Abstract

The morphogenesis of the mesenchymal cardiogenic plate, the formation of the bilateral heart primordia leading to the primitive heart tube, and also the genesis of the endocardial tube, have been studied in 1 to 13 somite chick embryos. The morphological data were compared with those obtained in electrophysiological studies of the development of the cardiac action potentials (Fujii et al., 1981a). The primordia of the consecutive heart chambers are definable before the appearance of myosin-type filaments and primitive Z bands, which occurs simulataneously with the first spontaneous action potentials in the 7 somite embryo. At the 8 to 9 somite stage, fusion of the lateral heart primordia proceeds to include the outflow tract and atrial primordia; the pacemaker site migrates into the atrial wall and subsequently into the sinus venosus, this process occurring simultaneously with the progressive transformation of mesenchymal cells into cardiomyocytes.

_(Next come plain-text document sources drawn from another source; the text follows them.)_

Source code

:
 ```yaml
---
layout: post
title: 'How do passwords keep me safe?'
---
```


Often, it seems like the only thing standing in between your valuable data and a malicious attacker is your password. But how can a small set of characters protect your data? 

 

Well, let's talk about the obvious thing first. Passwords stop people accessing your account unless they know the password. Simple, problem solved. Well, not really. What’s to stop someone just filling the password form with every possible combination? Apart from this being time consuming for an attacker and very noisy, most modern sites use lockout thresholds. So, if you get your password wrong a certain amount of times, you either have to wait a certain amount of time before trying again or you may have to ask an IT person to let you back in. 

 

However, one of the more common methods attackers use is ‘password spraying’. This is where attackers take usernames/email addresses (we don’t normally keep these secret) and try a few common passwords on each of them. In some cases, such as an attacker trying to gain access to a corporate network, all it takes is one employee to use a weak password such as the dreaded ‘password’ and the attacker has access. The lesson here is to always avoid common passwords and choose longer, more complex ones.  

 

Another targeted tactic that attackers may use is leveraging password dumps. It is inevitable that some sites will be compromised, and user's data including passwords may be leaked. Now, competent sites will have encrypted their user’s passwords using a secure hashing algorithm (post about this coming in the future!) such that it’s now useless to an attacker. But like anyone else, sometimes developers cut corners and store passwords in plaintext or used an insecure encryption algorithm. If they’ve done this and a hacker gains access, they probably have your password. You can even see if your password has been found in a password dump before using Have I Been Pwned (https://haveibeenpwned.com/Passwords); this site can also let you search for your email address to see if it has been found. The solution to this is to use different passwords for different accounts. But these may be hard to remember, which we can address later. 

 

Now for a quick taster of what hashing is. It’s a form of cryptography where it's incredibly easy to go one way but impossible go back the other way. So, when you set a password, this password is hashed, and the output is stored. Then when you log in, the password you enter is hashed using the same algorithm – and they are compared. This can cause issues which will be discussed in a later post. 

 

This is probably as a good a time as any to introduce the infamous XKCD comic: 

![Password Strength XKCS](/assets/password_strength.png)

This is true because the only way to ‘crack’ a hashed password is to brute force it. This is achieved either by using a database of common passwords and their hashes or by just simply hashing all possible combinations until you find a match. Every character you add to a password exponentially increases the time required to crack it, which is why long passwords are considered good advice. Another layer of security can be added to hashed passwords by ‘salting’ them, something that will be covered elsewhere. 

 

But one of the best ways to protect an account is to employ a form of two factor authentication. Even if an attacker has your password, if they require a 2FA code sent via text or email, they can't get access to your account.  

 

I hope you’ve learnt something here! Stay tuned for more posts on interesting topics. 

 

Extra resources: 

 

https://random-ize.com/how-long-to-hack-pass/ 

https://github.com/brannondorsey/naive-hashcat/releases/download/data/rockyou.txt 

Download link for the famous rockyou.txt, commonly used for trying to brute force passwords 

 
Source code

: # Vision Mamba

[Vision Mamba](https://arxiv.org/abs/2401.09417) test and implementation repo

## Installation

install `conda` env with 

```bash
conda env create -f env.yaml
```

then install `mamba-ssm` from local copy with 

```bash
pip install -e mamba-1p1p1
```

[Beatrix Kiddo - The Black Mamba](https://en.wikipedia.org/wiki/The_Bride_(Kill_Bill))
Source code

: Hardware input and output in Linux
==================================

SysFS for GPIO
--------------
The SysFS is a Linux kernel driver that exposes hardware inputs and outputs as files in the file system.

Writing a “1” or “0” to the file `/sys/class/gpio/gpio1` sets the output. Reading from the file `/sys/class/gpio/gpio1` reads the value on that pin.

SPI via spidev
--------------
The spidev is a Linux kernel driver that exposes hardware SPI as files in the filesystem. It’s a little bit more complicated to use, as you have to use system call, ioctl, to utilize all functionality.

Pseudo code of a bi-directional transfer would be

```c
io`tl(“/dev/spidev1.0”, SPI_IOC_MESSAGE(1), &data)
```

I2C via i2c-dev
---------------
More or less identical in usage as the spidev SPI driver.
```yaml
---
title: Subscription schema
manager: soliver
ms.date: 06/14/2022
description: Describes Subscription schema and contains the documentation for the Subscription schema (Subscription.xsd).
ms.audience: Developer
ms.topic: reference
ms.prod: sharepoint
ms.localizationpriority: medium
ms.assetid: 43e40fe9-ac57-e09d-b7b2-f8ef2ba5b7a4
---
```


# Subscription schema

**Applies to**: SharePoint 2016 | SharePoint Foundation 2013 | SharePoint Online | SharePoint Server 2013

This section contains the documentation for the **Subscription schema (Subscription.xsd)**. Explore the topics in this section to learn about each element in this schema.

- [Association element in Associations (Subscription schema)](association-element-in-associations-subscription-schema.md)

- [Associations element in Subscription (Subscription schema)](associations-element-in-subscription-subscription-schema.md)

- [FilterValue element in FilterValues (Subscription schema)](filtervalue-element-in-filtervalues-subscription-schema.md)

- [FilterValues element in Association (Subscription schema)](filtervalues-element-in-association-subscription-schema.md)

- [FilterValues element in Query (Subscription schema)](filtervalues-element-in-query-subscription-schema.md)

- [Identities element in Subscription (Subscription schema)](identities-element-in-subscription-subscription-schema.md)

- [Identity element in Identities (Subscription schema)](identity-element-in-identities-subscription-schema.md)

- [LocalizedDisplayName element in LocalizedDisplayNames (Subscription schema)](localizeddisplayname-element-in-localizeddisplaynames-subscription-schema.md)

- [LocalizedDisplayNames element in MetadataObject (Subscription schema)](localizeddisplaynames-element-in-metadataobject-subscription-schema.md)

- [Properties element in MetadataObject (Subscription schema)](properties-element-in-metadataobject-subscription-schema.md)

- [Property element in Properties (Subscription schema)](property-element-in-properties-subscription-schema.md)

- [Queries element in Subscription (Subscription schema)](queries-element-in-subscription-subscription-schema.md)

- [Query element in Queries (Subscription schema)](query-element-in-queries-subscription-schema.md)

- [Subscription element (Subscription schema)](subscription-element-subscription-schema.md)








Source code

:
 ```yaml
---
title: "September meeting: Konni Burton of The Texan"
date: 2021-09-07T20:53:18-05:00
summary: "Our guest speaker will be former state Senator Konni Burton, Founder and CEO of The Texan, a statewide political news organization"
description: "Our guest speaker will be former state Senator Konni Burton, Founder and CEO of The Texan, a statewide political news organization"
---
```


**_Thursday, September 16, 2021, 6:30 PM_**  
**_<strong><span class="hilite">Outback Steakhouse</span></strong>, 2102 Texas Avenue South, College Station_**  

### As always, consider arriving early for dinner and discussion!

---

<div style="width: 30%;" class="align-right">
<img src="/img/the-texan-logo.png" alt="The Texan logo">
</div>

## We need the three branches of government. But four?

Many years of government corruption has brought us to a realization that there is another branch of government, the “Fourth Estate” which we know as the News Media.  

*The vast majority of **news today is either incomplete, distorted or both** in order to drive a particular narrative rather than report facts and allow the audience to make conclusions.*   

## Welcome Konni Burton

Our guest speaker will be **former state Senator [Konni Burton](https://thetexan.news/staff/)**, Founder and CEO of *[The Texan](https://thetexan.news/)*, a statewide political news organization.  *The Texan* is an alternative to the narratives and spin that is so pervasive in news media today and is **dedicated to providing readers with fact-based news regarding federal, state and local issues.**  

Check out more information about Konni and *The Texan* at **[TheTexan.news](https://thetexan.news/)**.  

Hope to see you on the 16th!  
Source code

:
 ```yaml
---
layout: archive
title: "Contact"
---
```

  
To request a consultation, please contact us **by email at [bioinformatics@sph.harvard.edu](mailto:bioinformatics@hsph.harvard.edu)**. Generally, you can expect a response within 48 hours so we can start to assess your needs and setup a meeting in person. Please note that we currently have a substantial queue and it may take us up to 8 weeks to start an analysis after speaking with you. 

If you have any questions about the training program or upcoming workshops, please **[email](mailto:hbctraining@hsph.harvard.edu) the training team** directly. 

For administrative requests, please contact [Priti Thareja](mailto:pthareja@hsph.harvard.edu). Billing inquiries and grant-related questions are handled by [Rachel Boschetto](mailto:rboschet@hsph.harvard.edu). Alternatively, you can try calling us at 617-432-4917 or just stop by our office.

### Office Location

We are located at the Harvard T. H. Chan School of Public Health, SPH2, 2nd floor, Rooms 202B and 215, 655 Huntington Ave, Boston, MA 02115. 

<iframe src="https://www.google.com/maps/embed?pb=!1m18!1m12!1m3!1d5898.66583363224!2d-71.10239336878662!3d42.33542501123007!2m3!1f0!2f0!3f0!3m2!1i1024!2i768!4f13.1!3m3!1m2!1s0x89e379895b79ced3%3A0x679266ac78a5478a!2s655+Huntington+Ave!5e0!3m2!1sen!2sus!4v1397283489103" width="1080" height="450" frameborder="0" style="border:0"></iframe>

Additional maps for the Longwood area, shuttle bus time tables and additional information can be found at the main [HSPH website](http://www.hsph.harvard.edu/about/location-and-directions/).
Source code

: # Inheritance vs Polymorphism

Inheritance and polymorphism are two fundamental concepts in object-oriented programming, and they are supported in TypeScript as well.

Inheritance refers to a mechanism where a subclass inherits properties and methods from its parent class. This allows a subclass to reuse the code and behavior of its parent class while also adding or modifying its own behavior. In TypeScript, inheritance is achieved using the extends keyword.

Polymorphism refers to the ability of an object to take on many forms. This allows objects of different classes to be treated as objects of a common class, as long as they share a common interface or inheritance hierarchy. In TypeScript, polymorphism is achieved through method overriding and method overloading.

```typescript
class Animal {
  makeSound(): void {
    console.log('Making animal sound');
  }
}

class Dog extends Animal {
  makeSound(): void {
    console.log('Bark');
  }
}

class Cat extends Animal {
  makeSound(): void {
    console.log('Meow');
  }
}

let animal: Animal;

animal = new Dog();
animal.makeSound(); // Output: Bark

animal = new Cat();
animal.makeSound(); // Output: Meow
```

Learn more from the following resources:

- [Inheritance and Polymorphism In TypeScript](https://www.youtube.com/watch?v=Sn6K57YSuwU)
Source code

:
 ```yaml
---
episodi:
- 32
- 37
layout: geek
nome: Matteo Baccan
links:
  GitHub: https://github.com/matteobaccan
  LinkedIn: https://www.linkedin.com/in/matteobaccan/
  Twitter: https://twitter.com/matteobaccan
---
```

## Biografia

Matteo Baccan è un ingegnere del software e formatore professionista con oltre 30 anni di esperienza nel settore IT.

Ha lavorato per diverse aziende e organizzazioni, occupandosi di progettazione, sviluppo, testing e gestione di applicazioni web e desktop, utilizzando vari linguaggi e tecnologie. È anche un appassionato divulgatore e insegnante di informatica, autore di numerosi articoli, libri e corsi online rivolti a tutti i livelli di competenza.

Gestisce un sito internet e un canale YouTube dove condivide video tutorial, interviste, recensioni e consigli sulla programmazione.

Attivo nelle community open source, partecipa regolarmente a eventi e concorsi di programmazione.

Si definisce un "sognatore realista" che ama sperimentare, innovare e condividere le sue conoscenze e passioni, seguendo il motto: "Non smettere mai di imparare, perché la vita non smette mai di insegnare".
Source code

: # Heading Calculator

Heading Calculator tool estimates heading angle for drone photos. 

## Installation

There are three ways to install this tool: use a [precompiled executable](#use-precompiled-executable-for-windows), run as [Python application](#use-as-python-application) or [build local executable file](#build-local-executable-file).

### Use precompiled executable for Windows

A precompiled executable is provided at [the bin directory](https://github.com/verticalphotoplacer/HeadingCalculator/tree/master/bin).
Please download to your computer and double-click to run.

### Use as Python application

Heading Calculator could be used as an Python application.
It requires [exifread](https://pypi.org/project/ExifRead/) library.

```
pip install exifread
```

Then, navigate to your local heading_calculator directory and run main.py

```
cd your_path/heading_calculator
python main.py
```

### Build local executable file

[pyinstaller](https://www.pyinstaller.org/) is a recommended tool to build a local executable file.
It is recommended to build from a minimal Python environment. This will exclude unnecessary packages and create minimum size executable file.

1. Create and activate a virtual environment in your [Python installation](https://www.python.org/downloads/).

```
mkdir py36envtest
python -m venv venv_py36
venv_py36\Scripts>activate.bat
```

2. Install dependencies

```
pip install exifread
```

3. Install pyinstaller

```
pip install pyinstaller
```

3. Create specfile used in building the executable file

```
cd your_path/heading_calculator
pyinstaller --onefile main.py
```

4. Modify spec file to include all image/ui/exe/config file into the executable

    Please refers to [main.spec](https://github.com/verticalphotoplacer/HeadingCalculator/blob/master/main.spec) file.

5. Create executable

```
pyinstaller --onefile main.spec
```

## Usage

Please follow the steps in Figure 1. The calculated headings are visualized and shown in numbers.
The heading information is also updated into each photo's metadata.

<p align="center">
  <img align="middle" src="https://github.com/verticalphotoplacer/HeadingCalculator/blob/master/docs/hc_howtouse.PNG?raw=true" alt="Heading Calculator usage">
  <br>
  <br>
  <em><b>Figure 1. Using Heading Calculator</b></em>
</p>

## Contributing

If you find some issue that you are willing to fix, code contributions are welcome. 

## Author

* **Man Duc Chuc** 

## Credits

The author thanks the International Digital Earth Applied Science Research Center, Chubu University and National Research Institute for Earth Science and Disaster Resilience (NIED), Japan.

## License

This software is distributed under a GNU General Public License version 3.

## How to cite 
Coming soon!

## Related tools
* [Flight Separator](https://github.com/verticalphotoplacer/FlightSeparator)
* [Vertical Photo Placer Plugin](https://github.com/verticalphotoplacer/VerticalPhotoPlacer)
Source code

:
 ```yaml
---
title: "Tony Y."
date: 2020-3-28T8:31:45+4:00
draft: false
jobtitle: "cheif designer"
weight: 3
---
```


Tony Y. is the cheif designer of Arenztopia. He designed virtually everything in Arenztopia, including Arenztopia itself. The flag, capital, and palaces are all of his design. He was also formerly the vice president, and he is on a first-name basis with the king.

Proendocardial cells are first detected detaching individually or in small groups from the cardiogenic plate to become attached by fine filamentous material to the basal surface of the foregut endoderm, on which they “stream”, establishing an anastomosing V-shaped array with respect to the ventral mesoderm. This array coalesces first at the atrioventricular groove to form double endocardial tubes, which in turn fuse into a single tube with the establishment of the single myocardial tube. Evidence suggests a key role for the ventral mesocardium and its transient attachment zone with the foregut, in providing a line focus for migration of proendocardial cells and primitive capillaries from the lateral splanchnic mesoderm, from which they derive.